Over the past two years Jay and I have both learned lifetimes of knowledge.  We have hoped and prayed, fought and laughed, dreamed and regretted.  The reality, however, remains:  Jude’s dad will be detained until he is in his 20’s.  When Jay comes home, Jude will be the age I was when Jay left.  It’s weird.  It’s awful.  And yet, it’s fact.  And as much as I try to wish away this fact, it remains.

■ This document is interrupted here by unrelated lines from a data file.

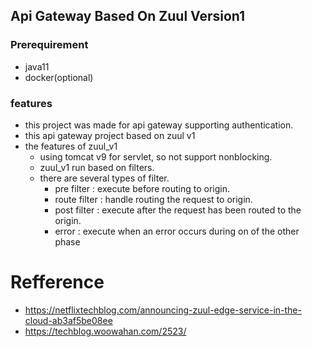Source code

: ## Api Gateway Based On Zuul Version1

### Prerequirement
- java11
- docker(optional)

### features
- this project was made for api gateway supporting authentication.
- this api gateway project based on zuul v1
- the features of zuul_v1 
  - using tomcat v9 for servlet, so not support nonblocking.
  - zuul_v1 run based on filters.
  - there are several types of filter.
    - pre filter : execute before routing to origin.
    - route filter : handle routing the request to origin.
    - post filter : execute after the request has been routed to the origin.
    - error : execute when an error occurs during on of the other phase


# Refference
- https://netflixtechblog.com/announcing-zuul-edge-service-in-the-cloud-ab3af5be08ee
- https://techblog.woowahan.com/2523/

I’m grieving, too.  I grieve for the loss of Jay’s buoyancy, and am saddened that he won’t be able to put his talents to use.  I’m sad that we didn’t have foresight.  I’m sad for a lot.  I wonder if people glimpse at me and think that I’m unaffected.  That would be a completely ignorant viewpoint.  Jude is my son, too, and to think that his future doesn’t concern me is absolutely absurd.  I vowed to be the best parent I could, under any circumstance.  And I’m trying my damnedest.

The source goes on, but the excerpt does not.